Doc-to-LoRA Accuracy Falls to 16% Against Strongly Entrenched Model Facts

Doc-to-LoRA and similar hypernetwork-based methods collapse to 46.4% accuracy when an input document contradicts knowledge baked into the model's pretraining — and fall to 16% on the hardest conflicts. A new paper from Shuaizhi Cheng, Xiang Shi, and Mingwei Li finds that these instant adaptation methods, which encode an entire document into model weights via a single forward pass, fail precisely where correction matters most.

The mechanism is a magnitude mismatch the authors call the "override gap." A hypernetwork generates per-layer LoRA adapters from the input document, and the weight deltas land in the right layers. The problem is amplitude. The pretrained model's internal margin on a deeply engrained fact — how confidently it leans toward the memorized answer — scales with how frequently that fact appeared during training. The adapter margin the hypernetwork produces is approximately constant across all documents. Deeply entrenched facts simply overpower the incoming signal.

The authors operationalize this with a prior-strength gradient across 194 conflict questions. Sorting by the base model's log-probability on the contradicted fact, accuracy with baseline Doc-to-LoRA runs from 68% on weak-prior questions down to 16% on strong-prior ones — a 52 percentage-point spread. For production systems, the pattern is precise: instant internalization performs worst exactly where the model most needs to be corrected.

FIG. 02 Doc-to-LoRA accuracy drops 52 pp from weak- to strong-prior conflicts — the "override gap." — arxiv 2604.23750

Two training-free mitigations close most of that gap. Selective Layer Boosting (SLB) identifies the adapter's highest-norm layers and scales their output, applying force where the signal is already strongest.
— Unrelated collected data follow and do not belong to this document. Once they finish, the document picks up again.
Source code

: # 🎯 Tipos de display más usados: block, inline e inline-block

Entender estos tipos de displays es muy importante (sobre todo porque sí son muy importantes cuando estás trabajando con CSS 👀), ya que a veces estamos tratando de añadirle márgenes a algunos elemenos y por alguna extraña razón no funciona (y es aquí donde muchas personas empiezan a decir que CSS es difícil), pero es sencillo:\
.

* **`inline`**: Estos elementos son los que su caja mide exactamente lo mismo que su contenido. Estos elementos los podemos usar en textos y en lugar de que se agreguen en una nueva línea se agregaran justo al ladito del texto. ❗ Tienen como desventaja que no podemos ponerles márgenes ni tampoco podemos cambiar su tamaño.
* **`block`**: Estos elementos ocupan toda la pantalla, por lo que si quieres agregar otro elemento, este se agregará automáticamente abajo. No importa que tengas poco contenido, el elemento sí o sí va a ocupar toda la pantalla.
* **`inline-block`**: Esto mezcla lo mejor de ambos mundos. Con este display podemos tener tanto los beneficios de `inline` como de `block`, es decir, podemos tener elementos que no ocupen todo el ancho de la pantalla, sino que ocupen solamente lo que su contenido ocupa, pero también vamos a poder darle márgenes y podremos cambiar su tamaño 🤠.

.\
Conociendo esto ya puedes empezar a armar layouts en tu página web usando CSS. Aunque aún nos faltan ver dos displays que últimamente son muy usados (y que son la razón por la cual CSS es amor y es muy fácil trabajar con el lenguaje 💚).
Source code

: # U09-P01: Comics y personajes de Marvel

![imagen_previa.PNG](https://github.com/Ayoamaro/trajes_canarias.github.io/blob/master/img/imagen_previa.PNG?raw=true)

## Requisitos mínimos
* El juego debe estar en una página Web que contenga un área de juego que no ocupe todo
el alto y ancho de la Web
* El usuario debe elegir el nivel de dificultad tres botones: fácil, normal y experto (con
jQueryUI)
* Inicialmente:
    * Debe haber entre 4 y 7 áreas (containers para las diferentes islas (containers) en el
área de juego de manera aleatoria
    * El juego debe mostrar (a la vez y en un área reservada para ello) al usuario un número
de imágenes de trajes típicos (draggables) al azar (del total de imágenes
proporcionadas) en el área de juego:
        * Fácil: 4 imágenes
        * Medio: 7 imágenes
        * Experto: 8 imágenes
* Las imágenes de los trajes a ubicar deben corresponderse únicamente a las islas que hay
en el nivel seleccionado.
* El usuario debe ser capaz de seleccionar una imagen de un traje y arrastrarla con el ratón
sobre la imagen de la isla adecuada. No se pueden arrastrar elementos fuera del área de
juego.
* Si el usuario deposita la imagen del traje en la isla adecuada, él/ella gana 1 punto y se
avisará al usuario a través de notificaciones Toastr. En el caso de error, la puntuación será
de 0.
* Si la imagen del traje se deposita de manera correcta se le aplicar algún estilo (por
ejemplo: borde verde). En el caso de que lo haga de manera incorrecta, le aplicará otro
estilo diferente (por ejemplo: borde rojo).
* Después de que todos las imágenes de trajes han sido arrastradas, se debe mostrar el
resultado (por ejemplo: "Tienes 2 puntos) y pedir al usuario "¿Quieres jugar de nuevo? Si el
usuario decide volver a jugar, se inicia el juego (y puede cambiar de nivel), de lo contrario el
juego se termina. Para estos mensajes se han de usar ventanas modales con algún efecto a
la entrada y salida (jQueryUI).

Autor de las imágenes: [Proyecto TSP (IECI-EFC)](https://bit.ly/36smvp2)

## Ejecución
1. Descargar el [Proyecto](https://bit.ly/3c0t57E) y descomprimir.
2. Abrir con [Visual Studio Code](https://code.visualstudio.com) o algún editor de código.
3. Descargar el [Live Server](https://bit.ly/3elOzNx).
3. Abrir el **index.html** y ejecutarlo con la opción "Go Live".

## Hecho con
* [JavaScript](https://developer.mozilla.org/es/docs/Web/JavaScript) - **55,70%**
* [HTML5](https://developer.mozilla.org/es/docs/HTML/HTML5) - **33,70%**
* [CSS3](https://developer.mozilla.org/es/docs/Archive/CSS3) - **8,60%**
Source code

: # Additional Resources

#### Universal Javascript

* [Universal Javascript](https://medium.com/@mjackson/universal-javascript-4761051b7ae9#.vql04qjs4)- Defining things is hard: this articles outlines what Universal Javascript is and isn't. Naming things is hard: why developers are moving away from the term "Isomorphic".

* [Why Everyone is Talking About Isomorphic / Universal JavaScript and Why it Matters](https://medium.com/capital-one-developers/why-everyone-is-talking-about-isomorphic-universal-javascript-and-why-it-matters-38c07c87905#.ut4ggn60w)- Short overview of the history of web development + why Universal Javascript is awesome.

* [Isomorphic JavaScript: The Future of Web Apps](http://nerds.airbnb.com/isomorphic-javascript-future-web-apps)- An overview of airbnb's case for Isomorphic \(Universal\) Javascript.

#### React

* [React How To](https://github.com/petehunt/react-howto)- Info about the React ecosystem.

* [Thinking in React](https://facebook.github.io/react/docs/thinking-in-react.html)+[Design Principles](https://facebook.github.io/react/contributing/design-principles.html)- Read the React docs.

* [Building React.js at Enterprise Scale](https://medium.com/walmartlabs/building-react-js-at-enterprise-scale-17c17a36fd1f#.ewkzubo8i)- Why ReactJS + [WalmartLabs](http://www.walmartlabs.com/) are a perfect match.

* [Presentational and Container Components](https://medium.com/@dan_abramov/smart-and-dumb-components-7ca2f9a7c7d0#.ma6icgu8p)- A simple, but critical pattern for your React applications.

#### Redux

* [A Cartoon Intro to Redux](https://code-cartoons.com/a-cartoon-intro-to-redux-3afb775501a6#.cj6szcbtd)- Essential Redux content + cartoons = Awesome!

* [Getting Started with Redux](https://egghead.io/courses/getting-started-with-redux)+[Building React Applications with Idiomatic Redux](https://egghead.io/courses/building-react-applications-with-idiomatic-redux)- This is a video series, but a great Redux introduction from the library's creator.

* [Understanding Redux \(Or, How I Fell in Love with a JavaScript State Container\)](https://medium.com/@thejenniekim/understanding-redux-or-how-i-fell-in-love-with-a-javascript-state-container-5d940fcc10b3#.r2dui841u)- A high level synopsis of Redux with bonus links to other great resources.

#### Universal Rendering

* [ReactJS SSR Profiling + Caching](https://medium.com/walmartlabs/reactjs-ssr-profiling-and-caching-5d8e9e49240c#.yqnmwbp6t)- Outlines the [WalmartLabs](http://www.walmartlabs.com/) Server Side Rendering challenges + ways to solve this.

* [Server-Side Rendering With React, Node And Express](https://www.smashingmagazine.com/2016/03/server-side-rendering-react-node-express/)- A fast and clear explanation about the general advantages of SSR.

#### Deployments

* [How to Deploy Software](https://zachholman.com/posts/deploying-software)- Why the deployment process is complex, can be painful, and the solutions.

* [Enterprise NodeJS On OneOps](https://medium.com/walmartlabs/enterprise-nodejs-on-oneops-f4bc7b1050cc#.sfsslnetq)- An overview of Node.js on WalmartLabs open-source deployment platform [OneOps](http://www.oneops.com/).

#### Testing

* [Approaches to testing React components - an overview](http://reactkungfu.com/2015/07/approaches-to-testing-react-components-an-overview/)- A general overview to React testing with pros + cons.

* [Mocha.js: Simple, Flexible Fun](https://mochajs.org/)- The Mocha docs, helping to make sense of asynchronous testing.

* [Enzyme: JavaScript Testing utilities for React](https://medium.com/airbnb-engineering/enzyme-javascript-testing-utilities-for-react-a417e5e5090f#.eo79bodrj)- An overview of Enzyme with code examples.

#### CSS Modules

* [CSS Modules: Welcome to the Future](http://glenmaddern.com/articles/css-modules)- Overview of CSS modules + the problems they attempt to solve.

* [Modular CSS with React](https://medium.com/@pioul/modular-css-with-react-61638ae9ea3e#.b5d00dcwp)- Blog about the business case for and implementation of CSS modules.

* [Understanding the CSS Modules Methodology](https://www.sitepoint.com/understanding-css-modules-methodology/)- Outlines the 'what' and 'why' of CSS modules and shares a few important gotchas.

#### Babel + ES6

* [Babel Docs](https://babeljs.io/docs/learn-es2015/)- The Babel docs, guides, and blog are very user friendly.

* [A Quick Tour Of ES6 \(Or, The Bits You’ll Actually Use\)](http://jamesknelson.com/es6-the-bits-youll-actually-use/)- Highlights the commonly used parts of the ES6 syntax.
Conflict-Aware Internalization (CA) adds a gating step: it detects when the base model is highly confident in a contradicted fact and triggers boosted scaling only in those cases, leaving uncontested novel knowledge untouched. Neither technique requires retraining the hypernetwork. Applied together on Gemma-2B, deep-conflict accuracy rises from 46.4% to 71.0%. On Mistral-7B, the same combination lifts it from 53.6% to 72.5%.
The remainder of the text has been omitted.